For men, on the other hand, it’s “just one look, that’s all it took.”

Superficiality is as superficiality does, I suppose. Are women really looking at Brad Pitt’s baby blues and thinking, “Well, he makes twenty million a movie, so he’ll do”?

Anyway, this very bright reader’s comment makes me feel very good about Clay. Dudes fall fast. And hard. And, according to the study, often.

Take it from me: These eggheads know what they’re talking about.

And since I haven’t been bashful about telling you ManWARriors about what I had to go back and fix, I feel perfectly justified in reporting that I got one right. And on the first try, no less.

2 thoughts on “Love at first write”

  1. This made me think of a gender and communication elective course that I put together some years back. I examined the first date thing from the standpoint of small talk, etc. But from there, a few things began to fall into place for me.

    My take on it is that women are probably a bit more cautious about love at first sight simply because they feel they have more to lose. Perhaps deep inside, the "fall" part of "fall in love" affects us more deeply than we realize. Subconsciously, there may be more going on.

    In the beginning, it's the whole virginity thing: once it's gone, it's gone. Men are simply not "marked" the same way as women are after that first contact.

    And, to take it even further, what a man leaves the woman with may turn into dirty diapers or court battles. I've even mused about the psychology behind the awareness that a man can "pull out" and a woman can't. Is there something deeper in that realization?

    My daughter had a great solution when she was fifteen. She said that when a girl got pregnant everyone knew it simply because her body gave it away. She thought something physical should happen to the boy too. Her solution was that he should turn green at least for the length of the pregnancy.

    With that little piece of adolescent wisdom:

    I also think that after a little maturity sets in, many women resist love at first sight more than men because they sense a threat to their basic autonomy — that they will (not may) forfeit their decision making power. I think most of this fear is bred in social conditioning.

    In this society, we women are hammered with the idea that we "need" a man to "help" us even when or if we feel completely confident on our own.
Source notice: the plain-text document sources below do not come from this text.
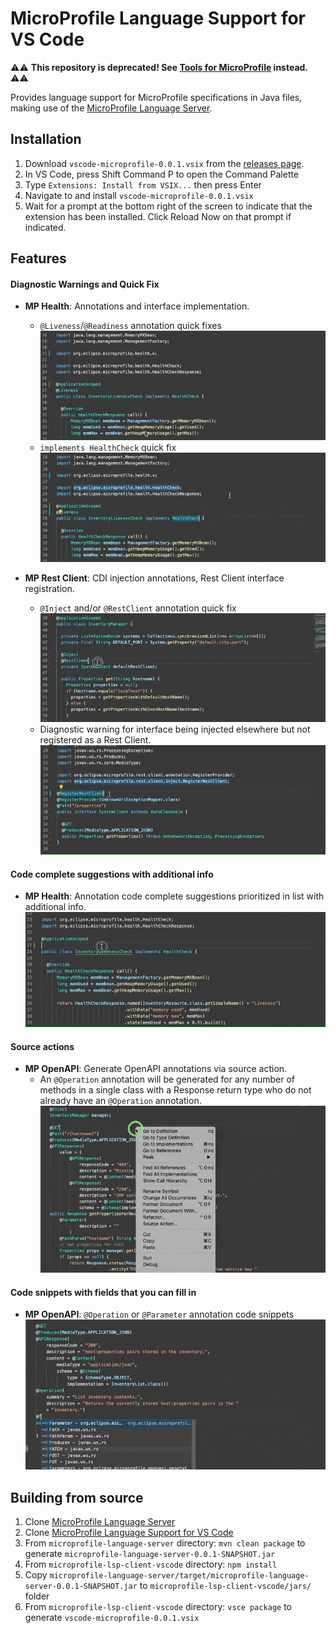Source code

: # MicroProfile Language Support for VS Code

⚠⚠ **This repository is deprecated! See [Tools for MicroProfile](https://github.com/redhat-developer/vscode-microprofile) instead.** ⚠⚠

Provides language support for MicroProfile specifications in Java files, making use of the [MicroProfile Language Server](https://github.com/MicroShed/microprofile-language-server).

## Installation
1. Download `vscode-microprofile-0.0.1.vsix` from the [releases page](https://github.com/MicroShed/microprofile-lsp-client-vscode/releases).
1. In VS Code, press Shift Command P to open the Command Palette 
1. Type `Extensions: Install from VSIX...` then press Enter
1. Navigate to and install `vscode-microprofile-0.0.1.vsix` 
1. Wait for a prompt at the bottom right of the screen to indicate that the extension has been installed. Click Reload Now on that prompt if indicated.

## Features

#### Diagnostic Warnings and Quick Fix
- **MP Health**: Annotations and interface implementation.
  - `@Liveness`/`@Readiness` annotation quick fixes
    ![](images/Health-QuickFix-Liveness.gif)
  - `implements HealthCheck` quick fix
    ![](images/Health-QuickFix-Implements.gif)

- **MP Rest Client**: CDI injection annotations, Rest Client interface registration.
  - `@Inject` and/or `@RestClient` annotation quick fix
    ![](images/RestClient-QuickFix-Multiple.gif)
  - Diagnostic warning for interface being injected elsewhere but not registered as a Rest Client.
    ![](images/RestClient-Diagnostic-Missing-Register.gif)

#### Code complete suggestions with additional info
- **MP Health**: Annotation code complete suggestions prioritized in list with additional info.
    ![](images/Health-CodeComplete.gif)

#### Source actions
- **MP OpenAPI**: Generate OpenAPI annotations via source action.
	- An `@Operation` annotation will be generated for any number of methods in a single class with a Response return type who do not already have an `@Operation` annotation.
    ![](images/OpenAPI-Source-Action-Operation.gif)

#### Code snippets with fields that you can fill in
- **MP OpenAPI**: `@Operation` or `@Parameter` annotation code snippets
![](images/OpenAPI-Snippet-Parameter.gif)

## Building from source
1. Clone [MicroProfile Language Server](https://github.com/MicroShed/microprofile-language-server)
1. Clone [MicroProfile Language Support for VS Code](https://github.com/MicroShed/microprofile-lsp-client-vscode)
1. From `microprofile-language-server` directory: `mvn clean package` to generate `microprofile-language-server-0.0.1-SNAPSHOT.jar`
1. From `microprofile-lsp-client-vscode` directory: `npm install`
1. Copy `microprofile-language-server/target/microprofile-language-server-0.0.1-SNAPSHOT.jar` to `microprofile-lsp-client-vscode/jars/` folder
1. From `microprofile-lsp-client-vscode` directory: `vsce package` to generate `vscode-microprofile-0.0.1.vsix`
Girls learn from parents and peers that they need "a good guy" for financial security (women STILL are not up to par with men on wages), protection from other men (those jerks we all know are out there), protection in general (from the weather, bank fraud, or things that go bump in the night), procreation (it still takes two), and all the everyday stuff that requires basic brute strength that women don't have or think they can't do (think: changing a tire, lifting/moving heavy things, handling nasty jobs like a plugged toilet, and operating things like a power sander — which to me is no different than an iron except for the resulting dust).
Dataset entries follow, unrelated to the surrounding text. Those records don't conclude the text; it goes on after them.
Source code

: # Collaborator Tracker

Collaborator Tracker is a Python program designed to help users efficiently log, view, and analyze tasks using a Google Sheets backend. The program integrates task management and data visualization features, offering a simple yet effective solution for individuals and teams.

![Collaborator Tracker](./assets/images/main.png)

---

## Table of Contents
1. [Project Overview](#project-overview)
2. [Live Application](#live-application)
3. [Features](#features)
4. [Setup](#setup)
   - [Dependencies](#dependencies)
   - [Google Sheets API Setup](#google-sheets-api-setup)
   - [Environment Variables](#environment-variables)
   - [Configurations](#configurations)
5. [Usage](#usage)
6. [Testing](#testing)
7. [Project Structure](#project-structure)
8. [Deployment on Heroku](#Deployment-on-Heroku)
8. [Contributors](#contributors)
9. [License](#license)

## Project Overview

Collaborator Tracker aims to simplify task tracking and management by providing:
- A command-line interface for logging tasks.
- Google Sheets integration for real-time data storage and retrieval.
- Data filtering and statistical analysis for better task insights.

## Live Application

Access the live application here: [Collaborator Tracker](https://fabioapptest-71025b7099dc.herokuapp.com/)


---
    Then there's the spinster or lesbian things—more social pressure. A simple scan of sit-coms and advertising confirms how not "having" a man is seen as some kind of flaw, and men and women both buy into the hype–or guilt or attack on self-esteem. In short, men gain power by attracting and keeping a woman even though women are the ones who are pressured into making sure they are attractive in the first place. One can get dizzy just thinking about this tango! Writing about it is even more tricky!

  2. Dave, your posts continue to be inspiring. I read the article about love at first sight, and I agree with the gist of it. Or maybe I just like the idea of it. Anyway–good post.

    Laurel, your daughter thinks like I do. I love the idea of a guy turning green for nine months. That's so great, and very funny, too!